Caleb screamed. The shadow man turned to him, surprised, and allowed his mother to collapse to the floor in an inanimate, bloody heap.
“Forgive me, a son should have one final dance with his mother, yes?” The trailing S a serpent’s hiss.
Caleb was confused. He longed to run at the monster, pound him, tear him apart, anything. But fear bolted his ankles to the floor.
“You don’t remember me, do you, Caleb?”
The monster drifted closer.
Caleb wanted to run. The adult Caleb also wanted to turn away, tears streaming down his sleeping cheeks. Neither Caleb could do anything but watch the mind movie that had no pause.
Finally, the child spoke.
“Why did you kill her?”
“Because!” the monster yelled, his voice sounding more boyish and human than before. “She left me. You all left me behind. With him.”
“She’s not your mother!” Caleb cried out.
“Ah, what have they done to you, Brother? You really don’t remember me, do you? It’s me … Jacob.”
Just like that, the shadow man’s shape dissipated like spiderwebs in a twister, and standing before Caleb was a boy, not much older than himself, naked and coated in the freshly spilled blood of Caleb’s parents.
Caleb was torn between confusion, anger, and a sudden, bottomless sorrow.

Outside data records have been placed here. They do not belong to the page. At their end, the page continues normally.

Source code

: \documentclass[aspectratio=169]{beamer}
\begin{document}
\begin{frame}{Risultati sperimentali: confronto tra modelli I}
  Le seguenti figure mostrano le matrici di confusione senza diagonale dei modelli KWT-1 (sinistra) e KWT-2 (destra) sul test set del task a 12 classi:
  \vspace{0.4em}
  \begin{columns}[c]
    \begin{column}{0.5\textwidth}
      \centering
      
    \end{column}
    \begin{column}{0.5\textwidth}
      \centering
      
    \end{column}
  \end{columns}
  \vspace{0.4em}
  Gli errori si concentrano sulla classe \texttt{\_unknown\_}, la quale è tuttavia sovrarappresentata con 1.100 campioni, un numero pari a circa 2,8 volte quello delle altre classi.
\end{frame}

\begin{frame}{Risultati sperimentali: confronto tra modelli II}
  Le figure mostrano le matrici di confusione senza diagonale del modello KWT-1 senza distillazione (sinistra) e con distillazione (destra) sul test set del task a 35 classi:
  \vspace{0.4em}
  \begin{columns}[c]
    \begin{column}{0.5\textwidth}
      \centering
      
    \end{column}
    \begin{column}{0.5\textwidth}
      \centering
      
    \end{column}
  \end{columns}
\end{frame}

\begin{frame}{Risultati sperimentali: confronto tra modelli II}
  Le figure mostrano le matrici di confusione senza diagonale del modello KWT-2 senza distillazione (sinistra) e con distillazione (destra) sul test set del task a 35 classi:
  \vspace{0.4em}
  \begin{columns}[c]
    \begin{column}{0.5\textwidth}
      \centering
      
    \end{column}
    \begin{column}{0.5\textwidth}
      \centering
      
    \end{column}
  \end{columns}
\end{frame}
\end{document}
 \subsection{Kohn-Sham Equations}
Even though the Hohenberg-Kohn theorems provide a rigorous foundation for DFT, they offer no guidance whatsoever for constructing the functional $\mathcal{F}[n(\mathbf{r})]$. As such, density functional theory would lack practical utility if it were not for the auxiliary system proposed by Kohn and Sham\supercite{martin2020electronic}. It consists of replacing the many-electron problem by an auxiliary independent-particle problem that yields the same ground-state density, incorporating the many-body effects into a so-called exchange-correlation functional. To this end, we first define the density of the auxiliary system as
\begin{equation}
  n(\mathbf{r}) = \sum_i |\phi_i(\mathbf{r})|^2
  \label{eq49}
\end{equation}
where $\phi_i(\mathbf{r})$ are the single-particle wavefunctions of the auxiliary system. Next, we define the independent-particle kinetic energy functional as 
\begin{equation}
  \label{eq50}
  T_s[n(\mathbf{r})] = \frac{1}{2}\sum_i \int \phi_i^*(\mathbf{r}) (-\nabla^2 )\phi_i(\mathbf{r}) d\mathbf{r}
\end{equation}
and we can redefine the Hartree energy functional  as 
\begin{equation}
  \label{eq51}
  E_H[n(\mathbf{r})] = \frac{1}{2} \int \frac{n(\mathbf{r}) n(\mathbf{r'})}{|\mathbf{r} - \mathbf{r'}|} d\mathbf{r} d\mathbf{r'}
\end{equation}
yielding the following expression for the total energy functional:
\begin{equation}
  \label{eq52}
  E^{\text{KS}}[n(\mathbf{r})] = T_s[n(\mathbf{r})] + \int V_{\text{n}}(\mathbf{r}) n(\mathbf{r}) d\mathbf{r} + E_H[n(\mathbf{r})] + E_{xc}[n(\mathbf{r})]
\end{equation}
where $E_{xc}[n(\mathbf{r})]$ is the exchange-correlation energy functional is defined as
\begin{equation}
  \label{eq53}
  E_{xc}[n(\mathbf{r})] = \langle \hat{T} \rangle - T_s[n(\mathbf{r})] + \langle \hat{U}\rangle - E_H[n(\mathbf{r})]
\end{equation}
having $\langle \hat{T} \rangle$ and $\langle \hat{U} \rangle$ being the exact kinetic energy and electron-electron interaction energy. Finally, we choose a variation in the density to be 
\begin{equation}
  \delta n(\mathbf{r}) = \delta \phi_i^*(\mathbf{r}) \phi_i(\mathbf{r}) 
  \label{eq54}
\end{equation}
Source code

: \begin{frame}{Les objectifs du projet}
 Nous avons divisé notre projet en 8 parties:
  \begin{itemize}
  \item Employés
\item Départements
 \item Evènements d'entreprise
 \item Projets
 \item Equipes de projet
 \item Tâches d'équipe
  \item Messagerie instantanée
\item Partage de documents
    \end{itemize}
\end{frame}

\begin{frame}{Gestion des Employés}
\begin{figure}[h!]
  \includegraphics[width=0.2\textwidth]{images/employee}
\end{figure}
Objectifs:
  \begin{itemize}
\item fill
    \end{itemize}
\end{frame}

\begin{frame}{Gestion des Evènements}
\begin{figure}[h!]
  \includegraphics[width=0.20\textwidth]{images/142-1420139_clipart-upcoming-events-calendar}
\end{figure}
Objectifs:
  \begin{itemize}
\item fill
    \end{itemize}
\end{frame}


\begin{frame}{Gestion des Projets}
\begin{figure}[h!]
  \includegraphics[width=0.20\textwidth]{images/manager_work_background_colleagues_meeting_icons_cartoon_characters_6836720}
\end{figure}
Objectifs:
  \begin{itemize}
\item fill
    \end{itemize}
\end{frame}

None of this made sense, and his head felt as if it were going to split and spill its contents onto the gore-strewn floor.
“She made you forget, but I” — Jacob pointed at his head and spread his lips in a lunatic’s smile — “NEVER forget!”

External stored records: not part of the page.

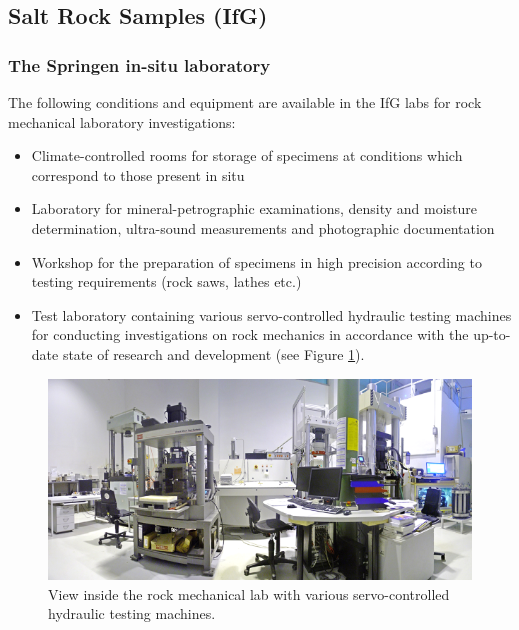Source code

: \subsection{Salt Rock Samples (IfG)}

\subsubsection{The Springen in-situ laboratory}\label{sec:springen}


The following conditions and equipment are available in the IfG labs for rock mechanical laboratory investigations:

\begin{itemize}
\item Climate-controlled rooms for storage of specimens at conditions which correspond to those present in situ
\item Laboratory for mineral-petrographic examinations, density and moisture determination, ultra-sound measurements and 
photographic documentation
\item Workshop for the preparation of specimens in high precision according to testing requirements (rock saws, lathes etc.)
\item Test laboratory containing various servo-controlled hydraulic testing machines for conducting investigations on 
rock mechanics in accordance with the up-to-date state of research and development (see Figure \ref{fig:ifglabph1}).
\end{itemize} 

\begin{figure}[!ht]
\centering
\includegraphics[width=1\textwidth]{./figures/ifg-lab-photo1-v2.png}
\caption{View inside the rock mechanical lab with various servo-controlled hydraulic testing machines.}
\label{fig:ifglabph1}
\end{figure}


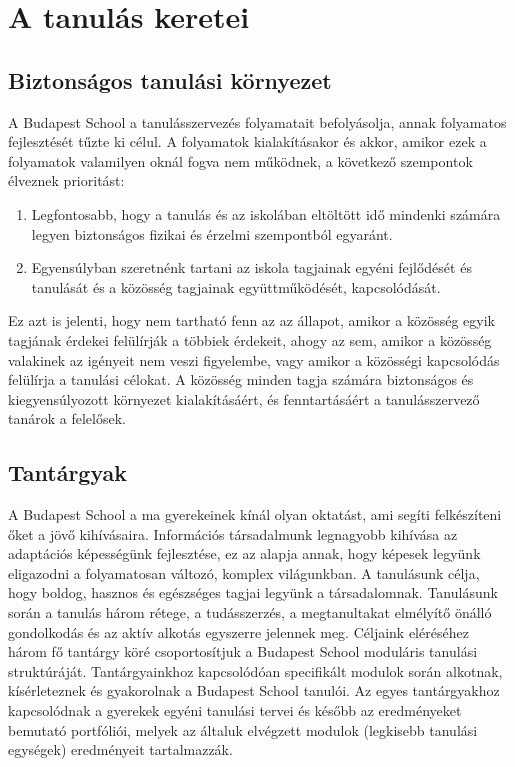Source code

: \chapter{A tanulás keretei}


\section{Biztonságos tanulási környezet}

A Budapest School a tanulásszervezés folyamatait befolyásolja, annak folyamatos fejlesztését tűzte ki célul. A folyamatok kialakításakor és akkor, amikor ezek a folyamatok valamilyen oknál fogva nem működnek, a következő szempontok élveznek prioritást:

\begin{enumerate}

\item Legfontosabb, hogy a tanulás és az iskolában eltöltött idő mindenki számára legyen biztonságos fizikai és érzelmi szempontból egyaránt.

\item Egyensúlyban szeretnénk tartani az iskola  tagjainak egyéni fejlődését és tanulását és a közösség tagjainak együttműködését, kapcsolódását.

\end{enumerate}
Ez azt is jelenti, hogy nem tartható fenn az az állapot, amikor a közösség egyik tagjának érdekei felülírják a többiek érdekeit, ahogy az sem, amikor a közösség valakinek az igényeit nem veszi figyelembe, vagy amikor a közösségi kapcsolódás felülírja a tanulási célokat. A közösség minden tagja számára biztonságos és kiegyensúlyozott környezet kialakításáért, és fenntartásáért a tanulásszervező tanárok a felelősek.

\section{Tantárgyak}
\label{sec:tantargyak}
A Budapest School a ma gyerekeinek kínál olyan oktatást, ami segíti felkészíteni őket a jövő kihívásaira. Információs társadalmunk legnagyobb kihívása az adaptációs képességünk fejlesztése, ez az alapja annak, hogy képesek legyünk eligazodni a folyamatosan változó, komplex világunkban. A tanulásunk célja, hogy boldog, hasznos és egészséges tagjai legyünk a társadalomnak. Tanulásunk során a tanulás három rétege, a tudásszerzés, a megtanultakat elmélyítő önálló gondolkodás és az aktív alkotás egyszerre jelennek meg. Céljaink eléréséhez három fő tantárgy köré csoportosítjuk a Budapest School moduláris tanulási struktúráját. Tantárgyainkhoz kapcsolódóan specifikált modulok során alkotnak, kísérleteznek és gyakorolnak a Budapest School tanulói. Az egyes tantárgyakhoz kapcsolódnak a gyerekek egyéni tanulási tervei és később az eredményeket bemutató portfóliói, melyek az általuk elvégzett modulok (legkisebb tanulási egységek) eredményeit tartalmazzák.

The monster boy stepped forward.
Caleb took a step back, shaking.
“Don’t worry, I’m not going to kill you two. You’re my brothers.”
Brothers? Two? Who else is he talking about? Adult Caleb was puzzled, though his mind was too entrenched in the dream to untangle the logic.
The monster headed to the front door, opened it, and disappeared into the night.
This was all too much for
young Caleb. What was he supposed to do now? He wanted to march behind his mother into the arms of death. Adult Caleb, reliving these memories and feelings for the first time in decades, was willing to follow, to die right there in his dream.
But he couldn’t. Instead, he would wake. But something held him in the dream, in his past. Something yet to see.
A tiny voice called from upstairs. “Is he gone?”
Both Calebs glanced up at the four-year-old peering back between the banisters.
A boy so young should not see such things.
Adult Caleb stared at the child, feeling the cold weight of reality crashing through the deceptions he’d held true for so long.
I have a brother?
“Go back to your room, Johnny!”
The tears came fast.
Confusion, shock, and pain threatened to overwhelm him, but Caleb couldn’t allow it. Though only a child himself, he had to protect Johnny.
Family first, a brother’s duty.
Caleb snapped awake.
“John?”
Thirty-Six
Larry And John
Larry
The black van rolled along the highway beneath the bruised blush of early dawn. Larry looked in the rearview for the third time in two minutes, searching for cops, feds, or more gunmen, then stepped harder on the gas.
They were heading toward one of the many safe houses he kept scattered throughout the region. He had no doubt that an entire team of feds was turning over the motel, scouring through every hair and fiber, sorting through what was easily the biggest mass murder the area had seen. Since most of the bodies were burned to a crisp, the murders would be tied to John, intensifying an already white-hot manhunt.
Larry wasn’t too concerned about what was left behind. The motel and van (and even the van’s registration) were bought through an assumed name, and neither his DNA nor fingerprints were in any database, so it was doubtful that he left much of a trail. While circumstances had forced Larry to abandon his surveillance equipment, which would no doubt raise a battery of questions as to who was living there and what in the raging fires of hell they were doing, he’d managed to retrieve the bank of hard drives where he kept nearly all his research. Of course, he’d also grabbed the plastic totes from his van — essentially his portable survival kits, loaded with weapons, cash, and a few other items of contraband he didn’t dare leave behind.